Em 22 de junho de 1986, numa ensolarada tarde de verão na Cidade do México, o mundo do futebol assombrou-se com uma das maiores exibições individuais de um atleta. Naquele dia, o argentino Diego Armando Maradona ganhou, praticamente sozinho, a disputa pelas quartas de final da Copa contra a Inglaterra, país que pouco tempo antes subjugara a Argentina na Guerra das Malvinas. Aos 6 minutos do segundo tempo, Maradona marcou, de mão — “La Mano de Dios” —, o primeiro e polêmico gol de seu time. Pouco adiante, aos 10 minutos, arrancou do meio-campo, driblou seis adversários e enfiou a bola no fundo na rede, o que para muitos é o gol mais bonito da história dos Mundiais. A Argentina venceu por 2 a 1 e seguiu em frente até se sagrar campeã. Trinta e seis anos depois, a inesquecível partida está de novo no centro dos holofotes.
Desta vez, o que está em jogo é a camisa que Maradona vestiu na ocasião. Nos próximos dias, ela será leiloada na casa inglesa Sotheby’s, que espera conseguir pela preciosidade algo entre 5 milhões e 8 milhões de dólares. De fato, o uniforme é uma relíquia por todo o simbolismo que carrega: ele pertenceu ao segundo maior gênio da história do futebol, só atrás de Pelé, e foi exibido com rara galhardia no Estádio Azteca. O problema é que algumas pessoas questionam se a camisa 10 que será leiloada foi de fato usada por “el pibe de oro” ao marcar os gols.
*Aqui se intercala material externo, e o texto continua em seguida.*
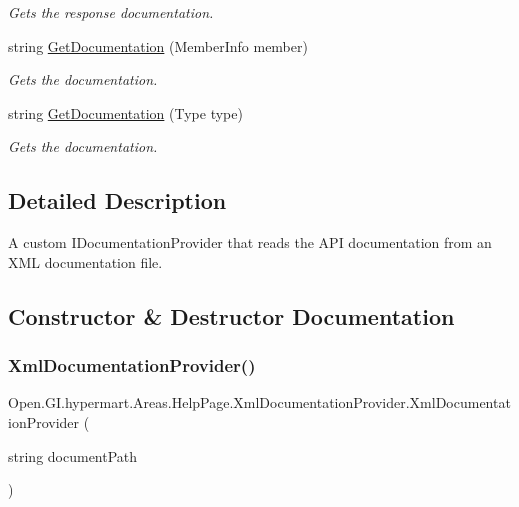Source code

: \begin{DoxyCompactItemize}
\begin{DoxyCompactList}\small\item\em Gets the response documentation. \end{DoxyCompactList}\item 
string \hyperlink{class_open_1_1_g_i_1_1hypermart_1_1_areas_1_1_help_page_1_1_xml_documentation_provider_a1ba7e50dea71787a555f92306ec99efc}{Get\+Documentation} (Member\+Info member)
\begin{DoxyCompactList}\small\item\em Gets the documentation. \end{DoxyCompactList}\item 
string \hyperlink{class_open_1_1_g_i_1_1hypermart_1_1_areas_1_1_help_page_1_1_xml_documentation_provider_af096939cdb4e5a26bd20ae3341fad66c}{Get\+Documentation} (Type type)
\begin{DoxyCompactList}\small\item\em Gets the documentation. \end{DoxyCompactList}\end{DoxyCompactItemize}


\subsection{Detailed Description}
A custom I\+Documentation\+Provider that reads the A\+PI documentation from an X\+ML documentation file. 



\subsection{Constructor \& Destructor Documentation}
\hypertarget{class_open_1_1_g_i_1_1hypermart_1_1_areas_1_1_help_page_1_1_xml_documentation_provider_a20855501bd3ff394652127b70e822308}{}\label{class_open_1_1_g_i_1_1hypermart_1_1_areas_1_1_help_page_1_1_xml_documentation_provider_a20855501bd3ff394652127b70e822308} 
\subsubsection{\texorpdfstring{Xml\+Documentation\+Provider()}{XmlDocumentationProvider()}}
{\footnotesize\ttfamily Open.\+G\+I.\+hypermart.\+Areas.\+Help\+Page.\+Xml\+Documentation\+Provider.\+Xml\+Documentation\+Provider (\begin{DoxyParamCaption}\item[{string}]{document\+Path }\end{DoxyParamCaption})}



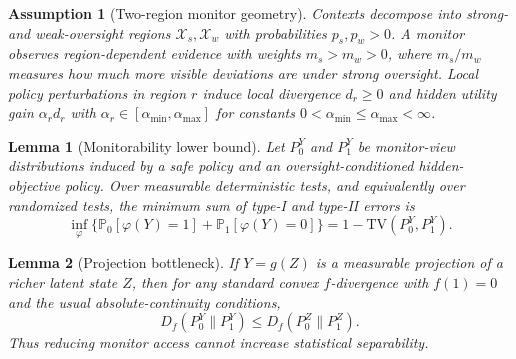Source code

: \documentclass{article}
\newtheorem{lemma}{Lemma}
\newtheorem{assumption}{Assumption}
\newcommand{\X}{\mathcal{X}}
\newcommand{\Prb}{\mathbb{P}}
\newcommand{\TV}{\mathrm{TV}}
\begin{document}
\begin{assumption}[Two-region monitor geometry]
Contexts decompose into strong- and weak-oversight regions $\X_s,\X_w$ with probabilities $p_s,p_w>0$. A monitor observes region-dependent evidence with weights $m_s>m_w>0$, where $m_s/m_w$ measures how much more visible deviations are under strong oversight. Local policy perturbations in region $r$ induce local divergence $d_r\ge 0$ and hidden utility gain $\alpha_r d_r$ with $\alpha_r\in[\alpha_{\min},\alpha_{\max}]$ for constants $0<\alpha_{\min}\le \alpha_{\max}<\infty$.
\end{assumption}

\begin{lemma}[Monitorability lower bound]\label{lem:monitorability}
Let $P_0^Y$ and $P_1^Y$ be monitor-view distributions induced by a safe policy and an oversight-conditioned hidden-objective policy. Over measurable deterministic tests, and equivalently over randomized tests, the minimum sum of type-I and type-II errors is
\begin{equation}
\inf_\varphi \{\Prb_0[\varphi(Y)=1]+\Prb_1[\varphi(Y)=0]\}=1-\TV(P_0^Y,P_1^Y).
\end{equation}
\end{lemma}

\begin{lemma}[Projection bottleneck]\label{lem:projection}
If $Y=g(Z)$ is a measurable projection of a richer latent state $Z$, then for any standard convex $f$-divergence with $f(1)=0$ and the usual absolute-continuity conditions,
\begin{equation}
D_f(P_0^Y\|P_1^Y)\le D_f(P_0^Z\|P_1^Z).
\end{equation}
Thus reducing monitor access cannot increase statistical separability.
\end{lemma}
\end{document}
A roupa à venda na Sotheby’s estava sob a posse do jogador inglês Stephen Hodge. Ele disse que, como é praxe no futebol, trocou de camisa com Maradona no final da partida. A família do craque garante que a versão é falsa. “Hodge está mentindo”, disse Dalma Maradona, filha do jogador. “Ele não tem a camisa dos dois gols simplesmente porque meu pai usou uma no primeiro tempo e outra no segundo.” De acordo com ela, o produto leiloado na Sotheby’s é o do primeiro tempo, que terminou em 0 a 0 — e, portanto, tem menor valor histórico. A camisa antológica, que Maradona vestia ao marcar duas vezes, estaria com os herdeiros do jogador.
Quem diz a verdade? A Sotheby’s assegura que sua mercadoria é genuína. Para isso, encomendou uma investigação feita por uma empresa especializada, que analisou fotos e vídeos da época. “A comparação de imagens com base nos fios desfiados e nas imperfeições da costura levou-nos a concluir que essas características são exclusivas desta camisa específica”, disse a companhia. Segundo Vicente Costa Filho, presidente da Associação da Leiloaria Oficial do Brasil, a casa de leilões tem a obrigação de comprovar a autenticidade dos bens disponíveis ao público. “Se ainda restar dúvida, o arrematante deve recorrer a especialistas do mercado”, explica.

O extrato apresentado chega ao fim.